Lepiota babruzalka

Scientific classification
- Domain: Eukaryota
- Kingdom: Fungi
- Division: Basidiomycota
- Class: Agaricomycetes
- Order: Agaricales
- Family: Agaricaceae
- Genus: Lepiota
- Species: L. babruzalka
- Binomial name: Lepiota babruzalka T.K.A.Kumar & Manim. (2009)

= Lepiota babruzalka =

- Genus: Lepiota
- Species: babruzalka
- Authority: T.K.A.Kumar & Manim. (2009)

Species of fungus

Lepiota babruzalka is an agaric mushroom of the genus Lepiota in the order Agaricales. Described as new to science in 2009, it is found in Kerala State, India, where it grows on the ground in litterfall around bamboo stems. Fruit bodies have caps that measure up to 1.3 cm in diameter, and are covered with reddish-brown scales. The cap is supported by a long and slender stem up to 4.5 cm long and 1.5 mm thick. One of the distinguishing microscopic features of the species is the variably shaped cystidia found on the edges of the gills.

==Taxonomy==
The species was first described by Arun Kumar Thirovoth Kottuvetta and P. Manimohan in the journal Mycotaxon in 2009, in a survey of the genus Lepiota in Kerala State in southern India. The holotype collection was made in 2004 in Chelavur, located in the Kozhikode District; it is now kept in the herbarium of Kew Gardens. The specific epithet babruzalka derives from the Sanskrit word for "brown-scaled".

==Description==
The fruit bodies of Lepiota babruzalka have caps that start out roughly spherical, and as they expand become broadly convex, and eventually flat, with a blunt umbo. The cap attains a diameter of 1–1.3 cm. Its whitish surface is covered with small, reddish-brown, pressed-down scales that are more numerous in the center. The margin is initially curved inward, but straightens out in age, and retains hanging remnants of the partial veil. The gills are white, and free from attachment to the stem. They are crowded together, with two or three tiers of interspersed lamellulae (short gills that do not extend fully from the cap edge to the stem). Viewed with a hand lens, the edges of the gills appear to be fringed. The stem is cylindrical with a bulbous base, initially solid before becoming hollow, and measures 2.6–4.5 cm long by 1–1.5 mm thick. The stem surface is whitish, but will stain a light brown color if handled. In young fruit bodies, the stems have a whitish, membranous ring on the upper half, but the ring does not last long before disintegrating. The flesh is thin (up to 1 mm), whitish, and lacks any appreciable odor.

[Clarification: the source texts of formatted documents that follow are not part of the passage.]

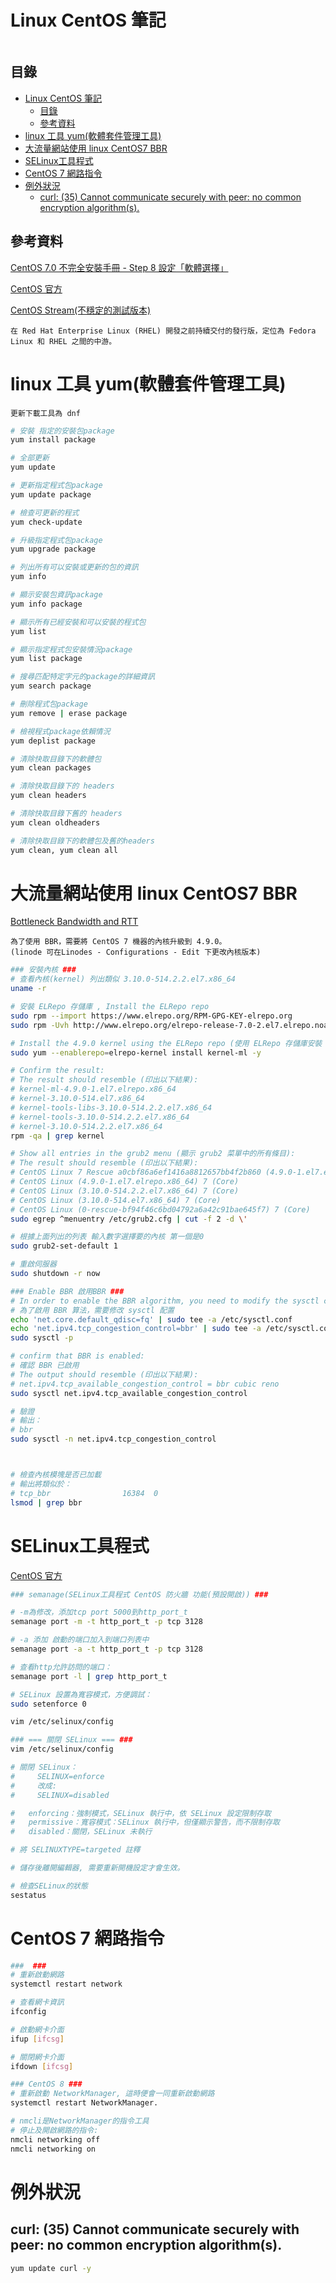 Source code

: # Linux CentOS 筆記

```
```

## 目錄

- [Linux CentOS 筆記](#linux-centos-筆記)
	- [目錄](#目錄)
	- [參考資料](#參考資料)
- [linux 工具 yum(軟體套件管理工具)](#linux-工具-yum軟體套件管理工具)
- [大流量網站使用 linux CentOS7 BBR](#大流量網站使用-linux-centos7-bbr)
- [SELinux工具程式](#selinux工具程式)
- [CentOS 7 網路指令](#centos-7-網路指令)
- [例外狀況](#例外狀況)
	- [curl: (35) Cannot communicate securely with peer: no common encryption algorithm(s).](#curl-35-cannot-communicate-securely-with-peer-no-common-encryption-algorithms)

## 參考資料

[CentOS 7.0 不完全安裝手冊 - Step 8 設定「軟體選擇」](http://blog.itist.tw/2014/08/centos7-install08.html)

[CentOS 官方](https://wiki.centos.org/HowTos/SELinux)

[CentOS Stream(不穩定的測試版本)](https://www.centos.org/centos-stream/)

```
在 Red Hat Enterprise Linux (RHEL) 開發之前持續交付的發行版，定位為 Fedora Linux 和 RHEL 之間的中游。
```

# linux 工具 yum(軟體套件管理工具)

```
更新下載工具為 dnf
```

```bash
# 安裝 指定的安裝包package
yum install package

# 全部更新
yum update

# 更新指定程式包package
yum update package

# 檢查可更新的程式
yum check-update

# 升級指定程式包package
yum upgrade package

# 列出所有可以安裝或更新的包的資訊
yum info

# 顯示安裝包資訊package
yum info package

# 顯示所有已經安裝和可以安裝的程式包
yum list

# 顯示指定程式包安裝情況package
yum list package

# 搜尋匹配特定字元的package的詳細資訊
yum search package

# 刪除程式包package
yum remove | erase package

# 檢視程式package依賴情況
yum deplist package

# 清除快取目錄下的軟體包
yum clean packages

# 清除快取目錄下的 headers
yum clean headers

# 清除快取目錄下舊的 headers
yum clean oldheaders

# 清除快取目錄下的軟體包及舊的headers
yum clean, yum clean all
```

# 大流量網站使用 linux CentOS7 BBR

[Bottleneck Bandwidth and RTT](https://www.vultr.com/docs/how-to-deploy-google-bbr-on-centos-7)

```
為了使用 BBR，需要將 CentOS 7 機器的內核升級到 4.9.0。
(linode 可在Linodes - Configurations - Edit 下更改內核版本)
```

```bash
### 安裝內核 ###
# 查看內核(kernel) 列出類似 3.10.0-514.2.2.el7.x86_64
uname -r

# 安裝 ELRepo 存儲庫 , Install the ELRepo repo
sudo rpm --import https://www.elrepo.org/RPM-GPG-KEY-elrepo.org
sudo rpm -Uvh http://www.elrepo.org/elrepo-release-7.0-2.el7.elrepo.noarch.rpm

# Install the 4.9.0 kernel using the ELRepo repo (使用 ELRepo 存儲庫安裝 4.9.0 內核):
sudo yum --enablerepo=elrepo-kernel install kernel-ml -y

# Confirm the result:
# The result should resemble (印出以下結果):
# kernel-ml-4.9.0-1.el7.elrepo.x86_64
# kernel-3.10.0-514.el7.x86_64
# kernel-tools-libs-3.10.0-514.2.2.el7.x86_64
# kernel-tools-3.10.0-514.2.2.el7.x86_64
# kernel-3.10.0-514.2.2.el7.x86_64
rpm -qa | grep kernel

# Show all entries in the grub2 menu (顯示 grub2 菜單中的所有條目):
# The result should resemble (印出以下結果):
# CentOS Linux 7 Rescue a0cbf86a6ef1416a8812657bb4f2b860 (4.9.0-1.el7.elrepo.x86_64)
# CentOS Linux (4.9.0-1.el7.elrepo.x86_64) 7 (Core)
# CentOS Linux (3.10.0-514.2.2.el7.x86_64) 7 (Core)
# CentOS Linux (3.10.0-514.el7.x86_64) 7 (Core)
# CentOS Linux (0-rescue-bf94f46c6bd04792a6a42c91bae645f7) 7 (Core)
sudo egrep ^menuentry /etc/grub2.cfg | cut -f 2 -d \'

# 根據上面列出的列表 輸入數字選擇要的內核 第一個是0
sudo grub2-set-default 1

# 重啟伺服器
sudo shutdown -r now

### Enable BBR 啟用BBR ###
# In order to enable the BBR algorithm, you need to modify the sysctl configuration as follows:
# 為了啟用 BBR 算法，需要修改 sysctl 配置
echo 'net.core.default_qdisc=fq' | sudo tee -a /etc/sysctl.conf
echo 'net.ipv4.tcp_congestion_control=bbr' | sudo tee -a /etc/sysctl.conf
sudo sysctl -p

# confirm that BBR is enabled:
# 確認 BBR 已啟用
# The output should resemble (印出以下結果):
# net.ipv4.tcp_available_congestion_control = bbr cubic reno
sudo sysctl net.ipv4.tcp_available_congestion_control

# 驗證
# 輸出：
# bbr
sudo sysctl -n net.ipv4.tcp_congestion_control



# 檢查內核模塊是否已加載
# 輸出將類似於：
# tcp_bbr                16384  0
lsmod | grep bbr
```

# SELinux工具程式

[CentOS 官方](https://wiki.centos.org/HowTos/SELinux)

```bash
### semanage(SELinux工具程式 CentOS 防火牆 功能(預設開啟)) ###

# -m為修改，添加tcp port 5000到http_port_t
semanage port -m -t http_port_t -p tcp 3128

# -a 添加 啟動的端口加入到端口列表中
semanage port -a -t http_port_t -p tcp 3128

# 查看http允許訪問的端口：
semanage port -l | grep http_port_t

# SELinux 設置為寬容模式，方便調試：
sudo setenforce 0

vim /etc/selinux/config

### === 關閉 SELinux === ###
vim /etc/selinux/config

# 關閉 SELinux：
#     SELINUX=enforce
#     改成:
#     SELINUX=disabled

#	enforcing：強制模式，SELinux 執行中，依 SELinux 設定限制存取
#	permissive：寬容模式：SELinux 執行中，但僅顯示警告，而不限制存取
#	disabled：關閉，SELinux 未執行

# 將 SELINUXTYPE=targeted 註釋

# 儲存後離開編輯器, 需要重新開機設定才會生效。

# 檢查SELinux的狀態
sestatus
```

# CentOS 7 網路指令

```bash
###  ###
# 重新啟動網路
systemctl restart network

# 查看網卡資訊
ifconfig

# 啟動網卡介面
ifup [ifcsg]

# 關閉網卡介面
ifdown [ifcsg]

### CentOS 8 ###
# 重新啟動 NetworkManager, 這時便會一同重新啟動網路
systemctl restart NetworkManager.

# nmcli是NetworkManager的指令工具
# 停止及開啟網路的指令:
nmcli networking off
nmcli networking on
```

# 例外狀況

## curl: (35) Cannot communicate securely with peer: no common encryption algorithm(s).

```bash
yum update curl -y
``` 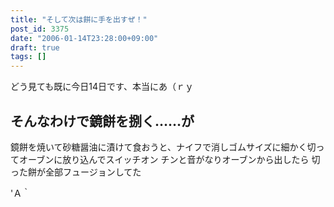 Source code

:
 ```yaml
---
title: "そして次は餅に手を出すぜ！"
post_id: 3375
date: "2006-01-14T23:28:00+09:00"
draft: true
tags: []
---
```



どう見ても既に今日14日です、本当にあ（ｒｙ
## そんなわけで鏡餅を捌く……が
鏡餅を焼いて砂糖醤油に漬けて食おうと、ナイフで消しゴムサイズに細かく切ってオーブンに放り込んでスイッチオン チンと音がなりオーブンから出したら 切った餅が全部フュージョンしてた

'Ａ｀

Lepiota babruzalka produces a white spore print. Spores are roughly elliptical to somewhat cylindrical, hyaline (translucent), and measure 5.5–10.5 by 3.5–4.5 μm. They are thick-walled and contain a refractive oil droplet. The basidia (spore-bearing cells) are club-shaped, hyaline, and are one- to four-spored with sterigmata up to 8 μm long; the dimensions of the basidia are 15–20 by 7–8 μm. Cheilocystidia (cystidia on the edge of the gill) are plentiful, and can assume a number of shapes, including cylindrical to club-shaped, utriform (like a wineskin bottle), to ventricose-rostrate (where the basal and middle portions are swollen and the apex extends into a beak-like protrusion). The cheilocystidia are thin-walled, and measure 13–32 by 7–12 μm; there are no cystidia on the gill faces (pleurocystidia).

The gill tissue is made of thin-walled hyphae containing a septum, which are hyaline to pale yellow, and measure 3–15 μm wide. The cap tissue comprises interwoven, inflated hyphae with widths between 2 and 25 μm. Neither the gill tissue nor the cap tissue show any color reaction when stained with Melzer's reagent. Clamp connections are rare in the hyphae of Lepiota babruzalka.

===Similar species===
According to the authors, the only Lepiota bearing a close resemblance to L. babruzalka is L. roseoalba, an edible mushroom described by Paul Christoph Hennings in 1891. Found in Africa and Iran, L. roseoalba lacks the reddish-brown scales on the cap, has radial grooves on the cap margin, and its stem is not as slender as those of L. babruzalka.

==Habitat and distribution==
Fruit bodies of Lepiota babruzalka grow singly or scattered on the ground among decaying leaf litter around the base of bamboo stands. The species has been documented only from Chelavur and Nilambur in the Kozhikode and Malappuram Districts of Kerala State. As of 2009, there are 22 Lepiota taxa (21 species and 1 variety) known from Kerala, which is recognized as a biodiversity hotspot.